## SOURCE RECORDS
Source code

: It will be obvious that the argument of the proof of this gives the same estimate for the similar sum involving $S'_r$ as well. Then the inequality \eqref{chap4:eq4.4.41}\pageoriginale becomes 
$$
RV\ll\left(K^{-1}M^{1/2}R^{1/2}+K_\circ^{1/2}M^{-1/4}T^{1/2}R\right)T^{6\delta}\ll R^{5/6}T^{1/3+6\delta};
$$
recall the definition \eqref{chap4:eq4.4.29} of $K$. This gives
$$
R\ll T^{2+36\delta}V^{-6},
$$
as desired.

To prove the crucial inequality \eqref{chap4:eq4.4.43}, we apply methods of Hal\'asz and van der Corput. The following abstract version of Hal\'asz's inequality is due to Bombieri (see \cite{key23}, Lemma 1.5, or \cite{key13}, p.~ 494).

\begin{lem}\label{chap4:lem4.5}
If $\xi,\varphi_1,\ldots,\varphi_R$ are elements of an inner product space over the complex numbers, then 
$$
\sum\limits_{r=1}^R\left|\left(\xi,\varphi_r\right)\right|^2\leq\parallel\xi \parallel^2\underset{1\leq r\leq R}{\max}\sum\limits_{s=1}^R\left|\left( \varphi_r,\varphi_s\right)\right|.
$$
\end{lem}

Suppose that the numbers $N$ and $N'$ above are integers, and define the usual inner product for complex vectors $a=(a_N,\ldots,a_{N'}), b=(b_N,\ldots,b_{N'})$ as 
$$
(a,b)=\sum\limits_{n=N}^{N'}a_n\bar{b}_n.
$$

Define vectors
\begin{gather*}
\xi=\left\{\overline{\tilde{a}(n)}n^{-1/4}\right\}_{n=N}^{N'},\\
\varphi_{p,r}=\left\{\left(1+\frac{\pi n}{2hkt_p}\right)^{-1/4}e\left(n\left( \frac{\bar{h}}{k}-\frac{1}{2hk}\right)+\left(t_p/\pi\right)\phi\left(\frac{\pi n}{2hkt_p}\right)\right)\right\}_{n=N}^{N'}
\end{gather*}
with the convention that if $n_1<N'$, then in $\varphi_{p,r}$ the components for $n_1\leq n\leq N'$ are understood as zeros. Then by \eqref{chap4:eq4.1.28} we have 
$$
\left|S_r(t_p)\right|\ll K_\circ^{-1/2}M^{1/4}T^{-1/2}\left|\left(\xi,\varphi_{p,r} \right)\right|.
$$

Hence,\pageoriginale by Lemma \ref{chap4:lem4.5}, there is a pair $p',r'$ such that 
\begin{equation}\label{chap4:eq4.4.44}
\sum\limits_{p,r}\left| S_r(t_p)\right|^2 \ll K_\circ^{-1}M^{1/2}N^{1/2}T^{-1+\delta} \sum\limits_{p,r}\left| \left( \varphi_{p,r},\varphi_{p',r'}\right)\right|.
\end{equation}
...
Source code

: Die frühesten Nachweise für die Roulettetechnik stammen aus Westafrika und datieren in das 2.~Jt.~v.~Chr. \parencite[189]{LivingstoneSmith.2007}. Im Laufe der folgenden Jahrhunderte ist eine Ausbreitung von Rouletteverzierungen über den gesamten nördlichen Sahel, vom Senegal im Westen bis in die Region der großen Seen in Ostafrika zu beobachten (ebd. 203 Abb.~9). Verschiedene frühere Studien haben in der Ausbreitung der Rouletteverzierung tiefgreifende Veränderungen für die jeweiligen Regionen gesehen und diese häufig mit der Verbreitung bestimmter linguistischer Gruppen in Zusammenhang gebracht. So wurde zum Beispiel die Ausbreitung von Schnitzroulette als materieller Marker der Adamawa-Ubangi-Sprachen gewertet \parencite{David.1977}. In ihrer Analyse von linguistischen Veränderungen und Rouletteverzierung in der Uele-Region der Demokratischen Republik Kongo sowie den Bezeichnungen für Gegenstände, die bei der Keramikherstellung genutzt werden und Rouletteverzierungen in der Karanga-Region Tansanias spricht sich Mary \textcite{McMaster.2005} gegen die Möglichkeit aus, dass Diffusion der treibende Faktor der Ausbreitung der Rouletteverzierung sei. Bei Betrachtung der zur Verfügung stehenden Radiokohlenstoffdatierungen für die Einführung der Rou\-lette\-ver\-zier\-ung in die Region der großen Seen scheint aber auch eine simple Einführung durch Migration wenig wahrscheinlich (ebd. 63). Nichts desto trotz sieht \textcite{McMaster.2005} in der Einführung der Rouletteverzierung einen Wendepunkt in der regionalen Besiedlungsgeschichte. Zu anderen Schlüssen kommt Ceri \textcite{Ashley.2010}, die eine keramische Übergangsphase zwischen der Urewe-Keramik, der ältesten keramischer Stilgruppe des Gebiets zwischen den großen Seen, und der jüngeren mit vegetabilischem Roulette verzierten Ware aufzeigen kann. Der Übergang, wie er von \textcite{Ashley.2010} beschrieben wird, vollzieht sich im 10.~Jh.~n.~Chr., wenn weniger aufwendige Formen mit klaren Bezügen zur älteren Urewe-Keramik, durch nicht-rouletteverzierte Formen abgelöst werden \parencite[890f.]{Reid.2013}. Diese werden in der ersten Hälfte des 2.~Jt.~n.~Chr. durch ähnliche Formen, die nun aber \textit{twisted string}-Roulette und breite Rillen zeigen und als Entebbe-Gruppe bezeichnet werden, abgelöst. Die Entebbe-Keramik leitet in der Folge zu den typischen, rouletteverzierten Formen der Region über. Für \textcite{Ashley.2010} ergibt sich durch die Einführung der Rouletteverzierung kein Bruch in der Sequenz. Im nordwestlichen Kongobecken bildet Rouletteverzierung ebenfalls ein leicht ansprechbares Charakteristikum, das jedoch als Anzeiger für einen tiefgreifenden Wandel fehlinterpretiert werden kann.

## TASK DESCRIPTION
When a line in the data contains the string "begin", copy that line.

## EXERCISE OUTPUT
\begin{lem}\label{chap4:lem4.5}
\begin{gather*}
\begin{equation}\label{chap4:eq4.4.44}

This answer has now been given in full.